**YOUR TASK:** Would you repeat exactly the part of the listing below that runs from the line containing "6. Rank-based ant system" down to the line containing "3. Period Vehicle Routing Problem", inclusive, and nothing else?

**DATA FOR THIS TASK:**
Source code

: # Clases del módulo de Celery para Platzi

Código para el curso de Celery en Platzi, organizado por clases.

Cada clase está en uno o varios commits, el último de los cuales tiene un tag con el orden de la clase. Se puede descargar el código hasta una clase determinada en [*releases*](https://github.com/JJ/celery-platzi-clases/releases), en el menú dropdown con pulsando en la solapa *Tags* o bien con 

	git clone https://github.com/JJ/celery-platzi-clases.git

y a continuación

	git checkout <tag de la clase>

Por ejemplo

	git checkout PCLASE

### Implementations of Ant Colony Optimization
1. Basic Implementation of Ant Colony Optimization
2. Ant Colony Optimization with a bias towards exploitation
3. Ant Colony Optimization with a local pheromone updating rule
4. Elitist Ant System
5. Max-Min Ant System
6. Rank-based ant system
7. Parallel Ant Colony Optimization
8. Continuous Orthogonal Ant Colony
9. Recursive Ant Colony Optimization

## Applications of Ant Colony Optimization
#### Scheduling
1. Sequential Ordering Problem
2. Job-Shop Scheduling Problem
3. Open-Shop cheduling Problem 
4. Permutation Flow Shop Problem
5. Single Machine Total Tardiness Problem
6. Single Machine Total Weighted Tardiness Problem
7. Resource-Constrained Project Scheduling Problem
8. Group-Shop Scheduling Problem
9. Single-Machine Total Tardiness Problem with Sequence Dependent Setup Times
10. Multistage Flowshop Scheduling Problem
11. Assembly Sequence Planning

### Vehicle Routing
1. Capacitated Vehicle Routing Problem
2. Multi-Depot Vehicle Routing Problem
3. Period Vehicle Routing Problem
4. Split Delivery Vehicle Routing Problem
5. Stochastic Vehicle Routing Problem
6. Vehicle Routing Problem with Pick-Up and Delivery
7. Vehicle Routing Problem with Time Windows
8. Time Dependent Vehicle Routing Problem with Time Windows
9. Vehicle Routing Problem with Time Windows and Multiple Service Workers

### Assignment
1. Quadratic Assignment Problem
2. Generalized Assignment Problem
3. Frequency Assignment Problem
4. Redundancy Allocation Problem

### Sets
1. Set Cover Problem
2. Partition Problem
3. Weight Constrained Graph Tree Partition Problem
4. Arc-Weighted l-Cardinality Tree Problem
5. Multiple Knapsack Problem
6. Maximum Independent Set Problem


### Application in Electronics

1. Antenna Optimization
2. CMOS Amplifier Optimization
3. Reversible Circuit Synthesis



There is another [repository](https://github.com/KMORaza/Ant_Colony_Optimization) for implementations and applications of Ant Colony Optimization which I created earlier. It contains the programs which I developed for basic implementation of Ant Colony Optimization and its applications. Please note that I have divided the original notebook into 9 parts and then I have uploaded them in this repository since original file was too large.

**EXERCISE RESULT:**
6. Rank-based ant system
7. Parallel Ant Colony Optimization
8. Continuous Orthogonal Ant Colony
9. Recursive Ant Colony Optimization

## Applications of Ant Colony Optimization
#### Scheduling
1. Sequential Ordering Problem
2. Job-Shop Scheduling Problem
3. Open-Shop cheduling Problem 
4. Permutation Flow Shop Problem
5. Single Machine Total Tardiness Problem
6. Single Machine Total Weighted Tardiness Problem
7. Resource-Constrained Project Scheduling Problem
8. Group-Shop Scheduling Problem
9. Single-Machine Total Tardiness Problem with Sequence Dependent Setup Times
10. Multistage Flowshop Scheduling Problem
11. Assembly Sequence Planning

### Vehicle Routing
1. Capacitated Vehicle Routing Problem
2. Multi-Depot Vehicle Routing Problem
3. Period Vehicle Routing Problem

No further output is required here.